::: Input records :::

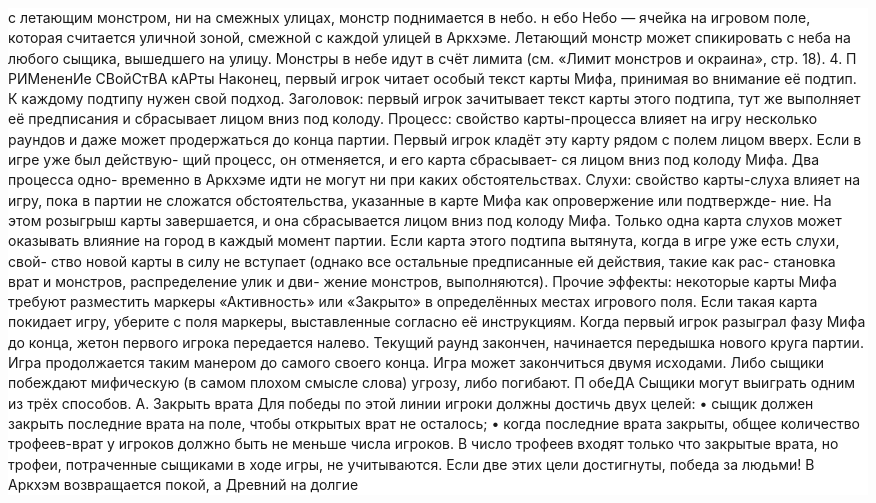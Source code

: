 с летающим монстром, ни на смежных
улицах, монстр поднимается в небо.
н ебо
Небо — ячейка на игровом поле, которая
считается уличной зоной, смежной с каждой
улицей в Аркхэме. Летающий монстр может
спикировать с неба на любого сыщика,
вышедшего на улицу. Монстры в небе идут
в счёт лимита (см. «Лимит монстров
и окраина», стр. 18).
4. П РИМененИе СВойСтВА кАРты
Наконец, первый игрок читает особый текст карты
Мифа, принимая во внимание её подтип. К каждому
подтипу нужен свой подход.
Заголовок: первый игрок зачитывает текст карты
этого подтипа, тут же выполняет её предписания
и сбрасывает лицом вниз под колоду.
Процесс: свойство карты-процесса влияет на игру
несколько раундов и даже может продержаться до
конца партии. Первый игрок кладёт эту карту рядом
с полем лицом вверх. Если в игре уже был действую-
щий процесс, он отменяется, и его карта сбрасывает-
ся лицом вниз под колоду Мифа. Два процесса одно-
временно в Аркхэме идти не могут ни при каких
обстоятельствах.
Слухи: свойство карты-слуха влияет на игру, пока
в партии не сложатся обстоятельства, указанные
в карте Мифа как опровержение или подтвержде-
ние. На этом розыгрыш карты завершается, и она
сбрасывается лицом вниз под колоду Мифа.
Только одна карта слухов может оказывать влияние
на город в каждый момент партии. Если карта этого
подтипа вытянута, когда в игре уже есть слухи, свой-
ство новой карты в силу не вступает (однако все
остальные предписанные ей действия, такие как рас-
становка врат и монстров, распределение улик и дви-
жение монстров, выполняются).
Прочие эффекты: некоторые карты Мифа требуют
разместить маркеры «Активность» или «Закрыто»
в определённых местах игрового поля. Если такая
карта покидает игру, уберите с поля маркеры,
выставленные согласно её инструкциям.
Когда первый игрок разыграл фазу Мифа до конца,
жетон первого игрока передается налево. Текущий
раунд закончен, начинается передышка нового круга
партии. Игра продолжается таким манером до
самого своего конца.
Игра может закончиться двумя исходами. Либо
сыщики побеждают мифическую (в самом плохом
смысле слова) угрозу, либо погибают.
П обеДА
Сыщики могут выиграть одним из трёх способов.
A. Закрыть врата
Для победы по этой линии игроки должны достичь
двух целей:
• сыщик должен закрыть последние врата на поле,
чтобы открытых врат не осталось;
• когда последние врата закрыты, общее количество
трофеев-врат у игроков должно быть не меньше
числа игроков. В число трофеев входят только что
закрытые врата, но трофеи, потраченные сыщиками
в ходе игры, не учитываются.
Если две этих цели достигнуты, победа за людьми!
В Аркхэм возвращается покой, а Древний на долгие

:::

Problem details:
Nothing but a number is expected here: how many lines above include the string "могут".

Reply:
2